Here are the tweaks I needed to do to make things happy hardwarewise:
- builtin wifi — this has often messed me up, but I’ve got the deal now — you need to blacklist the sketchy open-source “bcm43xx” driver, which tries to run it. Add the line “blacklist bcm43xx” to /etc/modprobe.d/blacklist.
- to replace that, I installed the “ndiswrapper” package and dug around in the windows system-restore partition to find the precise driver that was intended to run it on Windows: bcmwl5a.inf.  I did “ndiswrapper -i bcmwl5a.inf” and then “ndiswrapper -m” to make the magic happen. (note that ethernet networking Just Worked and I used it to get this far.)
- I edited /etc/X11/xorg.conf and added a line to the Synaptics section, setting “MaxTapTime” to “0” so I don’t keep accidentally selecting things by tapping the touchpad.
- I also edited /etc/X11/xorg.conf to add “1280×768” to all the lists of resolutions.
- I did the stupid GNOME sound dance.
You know, simple stuff everyone doesn’t mind doing, right? Ah well.

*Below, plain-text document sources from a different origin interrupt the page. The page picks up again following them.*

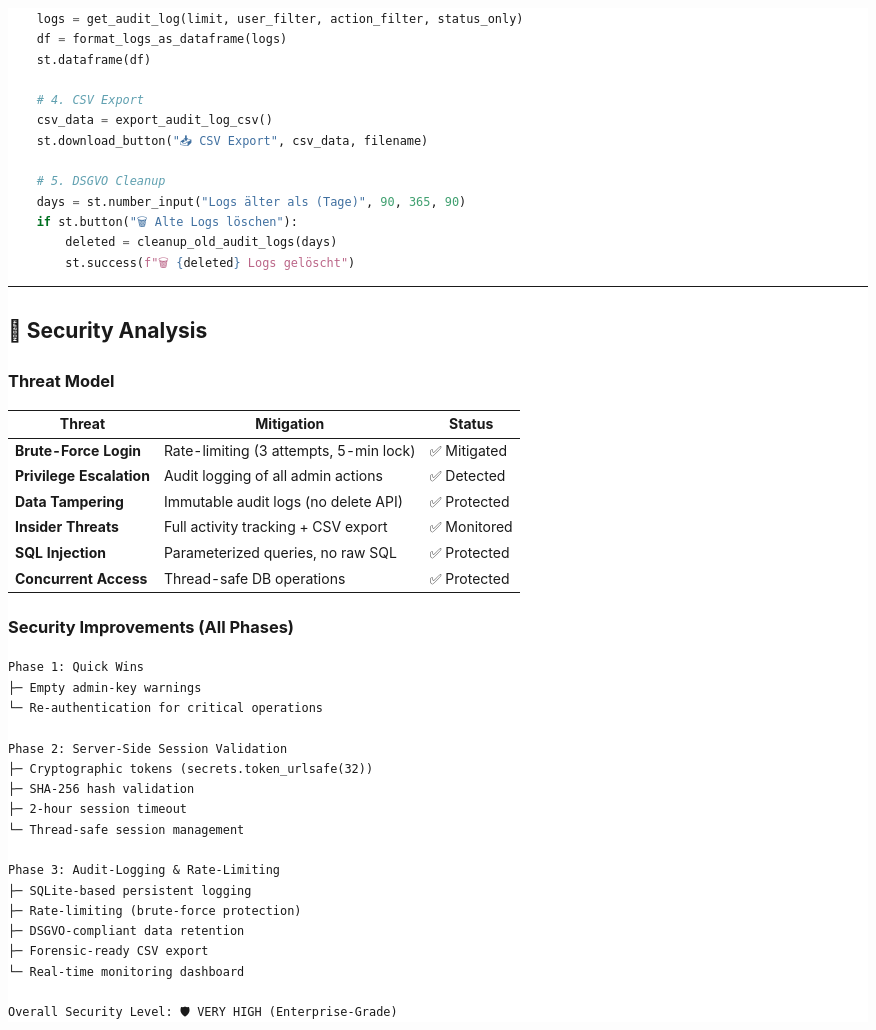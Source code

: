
 ```python
    logs = get_audit_log(limit, user_filter, action_filter, status_only)
    df = format_logs_as_dataframe(logs)
    st.dataframe(df)
    
    # 4. CSV Export
    csv_data = export_audit_log_csv()
    st.download_button("📥 CSV Export", csv_data, filename)
    
    # 5. DSGVO Cleanup
    days = st.number_input("Logs älter als (Tage)", 90, 365, 90)
    if st.button("🗑️ Alte Logs löschen"):
        deleted = cleanup_old_audit_logs(days)
        st.success(f"🗑️ {deleted} Logs gelöscht")
```

---

## 🔐 Security Analysis

### Threat Model

| Threat | Mitigation | Status |
|--------|------------|--------|
| **Brute-Force Login** | Rate-limiting (3 attempts, 5-min lock) | ✅ Mitigated |
| **Privilege Escalation** | Audit logging of all admin actions | ✅ Detected |
| **Data Tampering** | Immutable audit logs (no delete API) | ✅ Protected |
| **Insider Threats** | Full activity tracking + CSV export | ✅ Monitored |
| **SQL Injection** | Parameterized queries, no raw SQL | ✅ Protected |
| **Concurrent Access** | Thread-safe DB operations | ✅ Protected |

### Security Improvements (All Phases)

```
Phase 1: Quick Wins
├─ Empty admin-key warnings
└─ Re-authentication for critical operations

Phase 2: Server-Side Session Validation
├─ Cryptographic tokens (secrets.token_urlsafe(32))
├─ SHA-256 hash validation
├─ 2-hour session timeout
└─ Thread-safe session management

Phase 3: Audit-Logging & Rate-Limiting
├─ SQLite-based persistent logging
├─ Rate-limiting (brute-force protection)
├─ DSGVO-compliant data retention
├─ Forensic-ready CSV export
└─ Real-time monitoring dashboard

Overall Security Level: 🛡️ VERY HIGH (Enterprise-Grade)
```
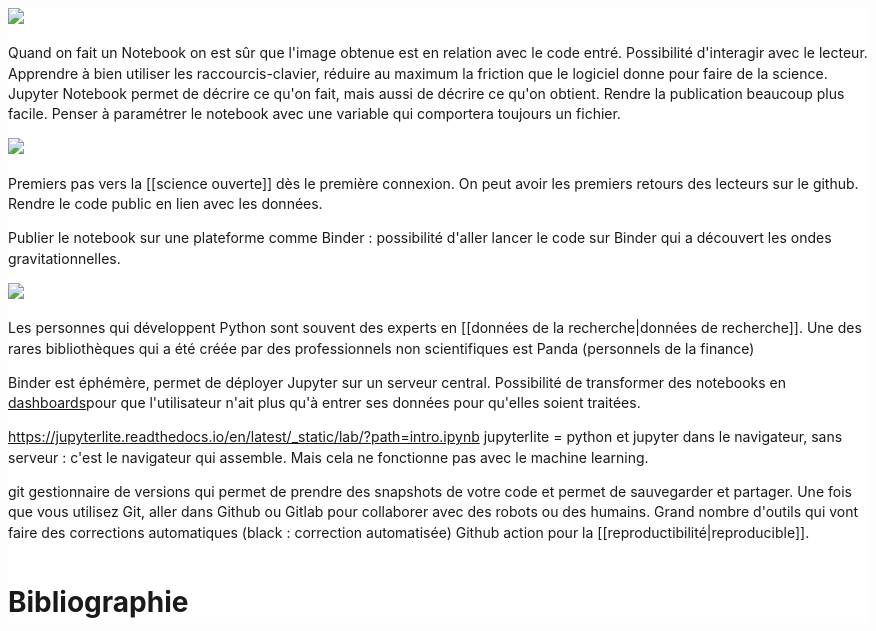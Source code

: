 ![](jupyter_notebook.PNG)

Quand on fait un Notebook on est sûr que l'image obtenue est en relation avec le code entré. 
Possibilité d'interagir avec le lecteur. 
Apprendre à bien utiliser les raccourcis-clavier, réduire au maximum la friction que le logiciel donne pour faire de la science. 
Jupyter Notebook permet de décrire ce qu'on fait, mais aussi de décrire ce qu'on obtient. 
Rendre la publication beaucoup plus facile. 
Penser à paramétrer le notebook avec une variable qui comportera toujours un fichier. 

![](bonnes_pratiques_jupyter.PNG)

Premiers pas vers la [[science ouverte]] dès le première connexion. On peut avoir les premiers retours des lecteurs sur le github. 
Rendre le code public en lien avec les données. 

Publier le notebook sur une plateforme comme Binder : possibilité d'aller lancer le code sur Binder qui a découvert les ondes gravitationnelles. 

![](notebook_scripts.PNG)

Les personnes qui développent Python sont souvent des experts en [[données de la recherche|données de recherche]]. Une des rares bibliothèques qui a été créée par des professionnels non scientifiques est Panda (personnels de la finance)

Binder est éphémère, permet de déployer Jupyter sur un serveur central. 
Possibilité de transformer des notebooks en [dashboards](https://www.stat4decision.com/fr/voila-dashboards-a-partir-de-vos-jupyter-notebooks/)pour que l'utilisateur n'ait plus qu'à entrer ses données pour qu'elles soient traitées. 

https://jupyterlite.readthedocs.io/en/latest/_static/lab/?path=intro.ipynb
jupyterlite = python et jupyter dans le navigateur, sans serveur : c'est le navigateur qui assemble. Mais cela ne fonctionne pas avec le machine learning. 

git gestionnaire de versions qui permet de prendre des snapshots de votre code et permet de sauvegarder et partager.
Une fois que vous utilisez Git, aller dans Github ou Gitlab pour collaborer avec des robots ou des humains. 
Grand nombre d'outils qui vont faire des corrections automatiques (black : correction automatisée)
Github action pour la [[reproductibilité|reproducible]].

# Bibliographie
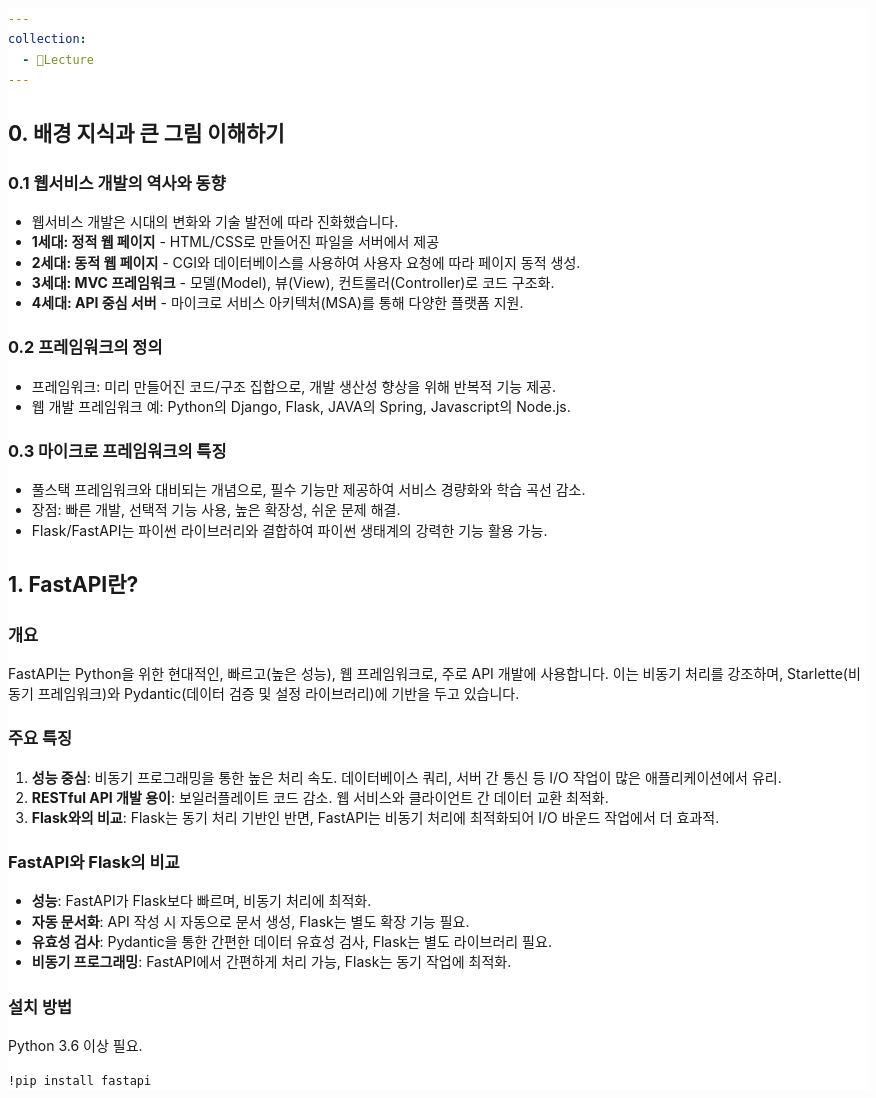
 ```yaml
---
collection:
  - 📼Lecture
---
```

## 0. 배경 지식과 큰 그림 이해하기

### 0.1 웹서비스 개발의 역사와 동향

- 웹서비스 개발은 시대의 변화와 기술 발전에 따라 진화했습니다.
- **1세대: 정적 웹 페이지** - HTML/CSS로 만들어진 파일을 서버에서 제공
- **2세대: 동적 웹 페이지** - CGI와 데이터베이스를 사용하여 사용자 요청에 따라 페이지 동적 생성.
- **3세대: MVC 프레임워크** - 모델(Model), 뷰(View), 컨트롤러(Controller)로 코드 구조화.
- **4세대: API 중심 서버** - 마이크로 서비스 아키텍처(MSA)를 통해 다양한 플랫폼 지원.

### 0.2 프레임워크의 정의

- 프레임워크: 미리 만들어진 코드/구조 집합으로, 개발 생산성 향상을 위해 반복적 기능 제공.
- 웹 개발 프레임워크 예: Python의 Django, Flask, JAVA의 Spring, Javascript의 Node.js.

### 0.3 마이크로 프레임워크의 특징

- 풀스택 프레임워크와 대비되는 개념으로, 필수 기능만 제공하여 서비스 경량화와 학습 곡선 감소.
- 장점: 빠른 개발, 선택적 기능 사용, 높은 확장성, 쉬운 문제 해결.
- Flask/FastAPI는 파이썬 라이브러리와 결합하여 파이썬 생태계의 강력한 기능 활용 가능.

## 1. FastAPI란?

### 개요

FastAPI는 Python을 위한 현대적인, 빠르고(높은 성능), 웹 프레임워크로, 주로 API 개발에 사용합니다. 이는 비동기 처리를 강조하며, Starlette(비동기 프레임워크)와 Pydantic(데이터 검증 및 설정 라이브러리)에 기반을 두고 있습니다.

### 주요 특징

1. **성능 중심**: 비동기 프로그래밍을 통한 높은 처리 속도. 데이터베이스 쿼리, 서버 간 통신 등 I/O 작업이 많은 애플리케이션에서 유리.
2. **RESTful API 개발 용이**: 보일러플레이트 코드 감소. 웹 서비스와 클라이언트 간 데이터 교환 최적화.
3. **Flask와의 비교**: Flask는 동기 처리 기반인 반면, FastAPI는 비동기 처리에 최적화되어 I/O 바운드 작업에서 더 효과적.

### FastAPI와 Flask의 비교

- **성능**: FastAPI가 Flask보다 빠르며, 비동기 처리에 최적화.
- **자동 문서화**: API 작성 시 자동으로 문서 생성, Flask는 별도 확장 기능 필요.
- **유효성 검사**: Pydantic을 통한 간편한 데이터 유효성 검사, Flask는 별도 라이브러리 필요.
- **비동기 프로그래밍**: FastAPI에서 간편하게 처리 가능, Flask는 동기 작업에 최적화.

### 설치 방법

Python 3.6 이상 필요.
```
!pip install fastapi
```
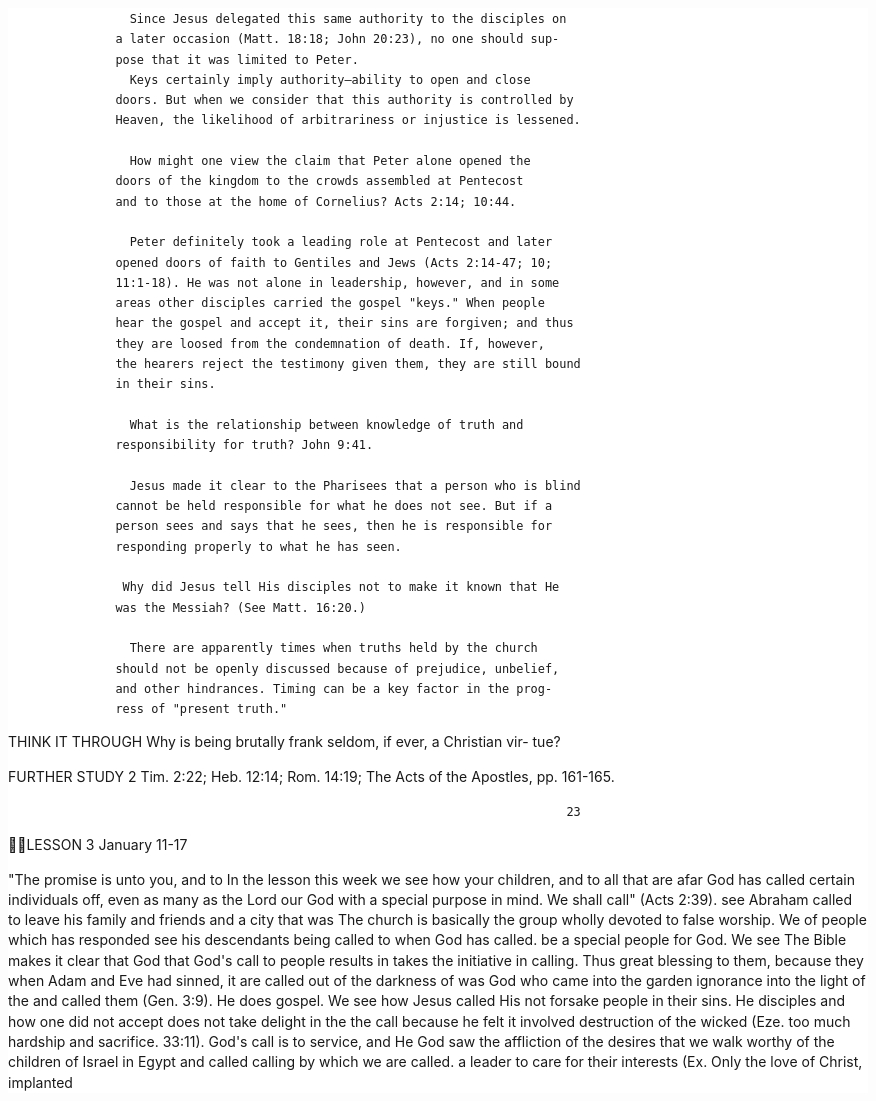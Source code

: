                      Since Jesus delegated this same authority to the disciples on
                   a later occasion (Matt. 18:18; John 20:23), no one should sup-
                   pose that it was limited to Peter.
                     Keys certainly imply authority—ability to open and close
                   doors. But when we consider that this authority is controlled by
                   Heaven, the likelihood of arbitrariness or injustice is lessened.

                     How might one view the claim that Peter alone opened the
                   doors of the kingdom to the crowds assembled at Pentecost
                   and to those at the home of Cornelius? Acts 2:14; 10:44.

                     Peter definitely took a leading role at Pentecost and later
                   opened doors of faith to Gentiles and Jews (Acts 2:14-47; 10;
                   11:1-18). He was not alone in leadership, however, and in some
                   areas other disciples carried the gospel "keys." When people
                   hear the gospel and accept it, their sins are forgiven; and thus
                   they are loosed from the condemnation of death. If, however,
                   the hearers reject the testimony given them, they are still bound
                   in their sins.

                     What is the relationship between knowledge of truth and
                   responsibility for truth? John 9:41.

                     Jesus made it clear to the Pharisees that a person who is blind
                   cannot be held responsible for what he does not see. But if a
                   person sees and says that he sees, then he is responsible for
                   responding properly to what he has seen.

                    Why did Jesus tell His disciples not to make it known that He
                   was the Messiah? (See Matt. 16:20.)

                     There are apparently times when truths held by the church
                   should not be openly discussed because of prejudice, unbelief,
                   and other hindrances. Timing can be a key factor in the prog-
                   ress of "present truth."

THINK IT THROUGH     Why is being brutally frank seldom, if ever, a Christian vir-
                   tue?

  FURTHER STUDY      2 Tim. 2:22; Heb. 12:14; Rom. 14:19; The Acts of the Apostles,
                   pp. 161-165.




                                                                                  23
LESSON 3 January 11-17




  "The promise is unto you, and to             In the lesson this week we see how
your children, and to all that are afar     God has called certain individuals
off, even as many as the Lord our God       with a special purpose in mind. We
shall call" (Acts 2:39).                    see Abraham called to leave his
                                            family and friends and a city that was
   The church is basically the group        wholly devoted to false worship. We
of people which has responded               see his descendants being called to
when God has called.                        be a special people for God. We see
   The Bible makes it clear that God        that God's call to people results in
takes the initiative in calling. Thus       great blessing to them, because they
when Adam and Eve had sinned, it            are called out of the darkness of
was God who came into the garden            ignorance into the light of the
and called them (Gen. 3:9). He does         gospel. We see how Jesus called His
not forsake people in their sins. He        disciples and how one did not accept
does not take delight in the                the call because he felt it involved
destruction of the wicked (Eze.             too much hardship and sacrifice.
33:11).                                     God's call is to service, and He
   God saw the affliction of the            desires that we walk worthy of the
children of Israel in Egypt and called      calling by which we are called.
a leader to care for their interests (Ex.      Only the love of Christ, implanted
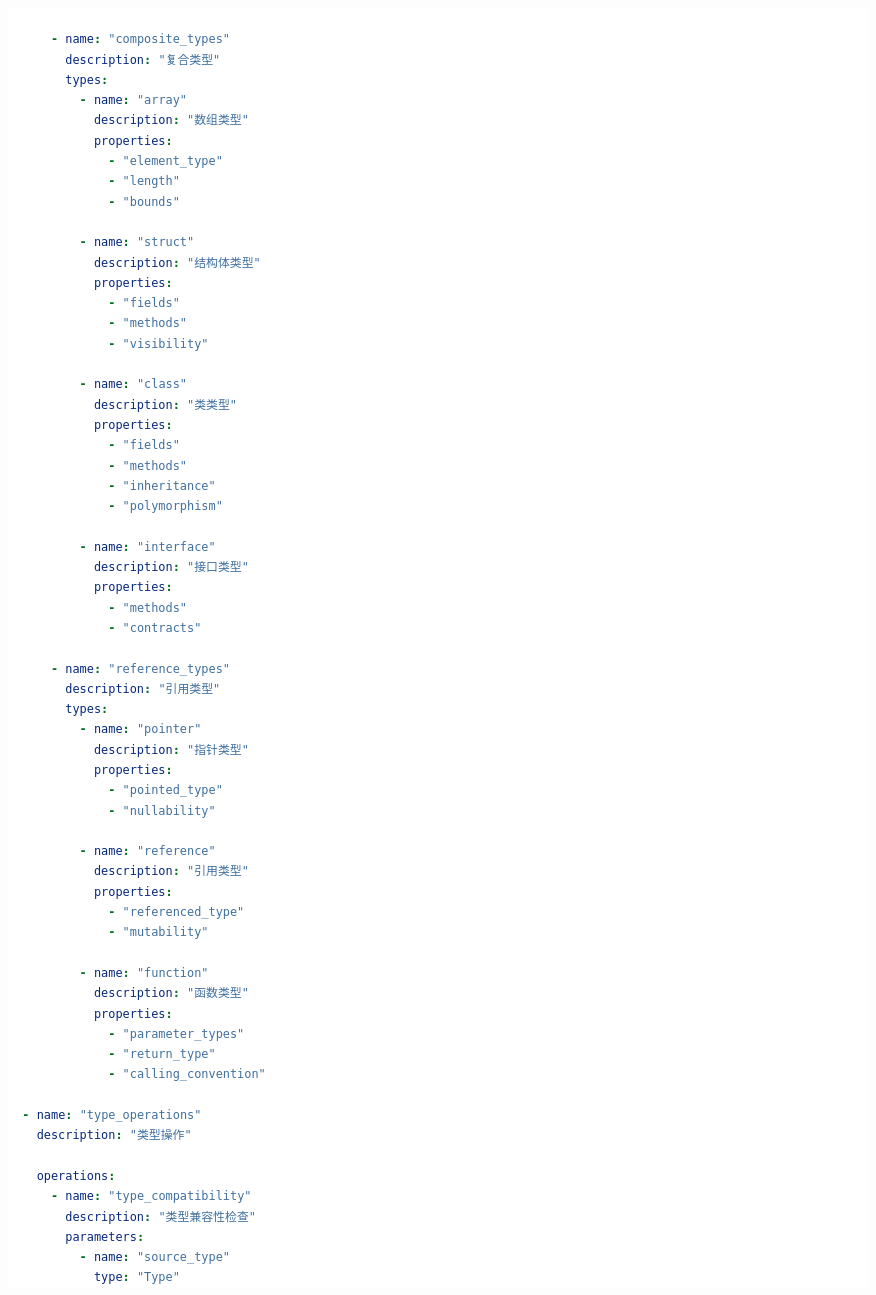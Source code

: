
 ```yaml
              
      - name: "composite_types"
        description: "复合类型"
        types:
          - name: "array"
            description: "数组类型"
            properties:
              - "element_type"
              - "length"
              - "bounds"
              
          - name: "struct"
            description: "结构体类型"
            properties:
              - "fields"
              - "methods"
              - "visibility"
              
          - name: "class"
            description: "类类型"
            properties:
              - "fields"
              - "methods"
              - "inheritance"
              - "polymorphism"
              
          - name: "interface"
            description: "接口类型"
            properties:
              - "methods"
              - "contracts"
              
      - name: "reference_types"
        description: "引用类型"
        types:
          - name: "pointer"
            description: "指针类型"
            properties:
              - "pointed_type"
              - "nullability"
              
          - name: "reference"
            description: "引用类型"
            properties:
              - "referenced_type"
              - "mutability"
              
          - name: "function"
            description: "函数类型"
            properties:
              - "parameter_types"
              - "return_type"
              - "calling_convention"
              
  - name: "type_operations"
    description: "类型操作"
    
    operations:
      - name: "type_compatibility"
        description: "类型兼容性检查"
        parameters:
          - name: "source_type"
            type: "Type"
```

I’ve been following with interest the Mark Pilgrim Apple->Free Software Switch. Time for more bullet points!
- Goodbye Apple
- When The Bough Breaks (what drove him over the edge)
- interlude: some stuff from Daring Fireball I can’t find in 10 seconds so who cares
- Essentials 2006 where he tries and mostly but not entirely succeeds in finding acceptable or superior replacements for his favorite Mac apps. Quite amusing in parts.
It’s all quite inspiring. All via teh Michael.
I just thought I’d get the facts out there on the net so if someone googles around maybe they can find what they need.
Mark’s Goodbye Apple article sums up my feelings for Apple products very well.
I’m really loving Ubuntu these days. I didn’t have to do the Gnome Music Dance with Dapper, I’m surprised you did.
Thanks for this, Ed – I’m considering putting Ubuntu on a couple machines, and it’s good to have some heads-up on the wifi. I’ve been a Fedora man myself up till now. I ran Debian for a while, but was frustrated by the long delay between stable releases and new software. Maybe I can come home again (snif)
No problem, man. As Mark Pilgrim says, Ubuntu is an ancient African word meaning “can’t install Debian.” :) Glad to help!
I think I had Debian/Sarge on a machine fairly recently, and it doesn’t totally suck anymore, but to me Ubuntu still wins out.
I had a very brief flirtation with Fedora last year, and I liked it a lot, but Ubuntu still lured me back. :)
Incidentally, Ed, I downloaded the live cd to find that it’s GNOME by default, and I’ve been running KDE lately. HAs GNOME improved sufficiently that it’s par with KDE, or do I have to download another iso?
jbm,
Gnome is incredibly less flaky than it once was, and it’s gone through a lot of usability testing sponsored by Sun, I believe. It doesn’t suck, as far as I’m concerned.
However, there is an alternative version of Ubuntu, a sister distribution called Kubuntu, which installs all KDE goodies by default and not the GNOME stuff. And it’s pretty cool. I’ve been tempted to move to it, because visually it rocks. But I’m used to the gnome and don’t want to waste time relearning a lot of stuff right now.
But Kubuntu isn’t some hack or ripoff or derivative, it’s really just an alternative default install of Ubuntu. I’d grab it if you dig the KDE.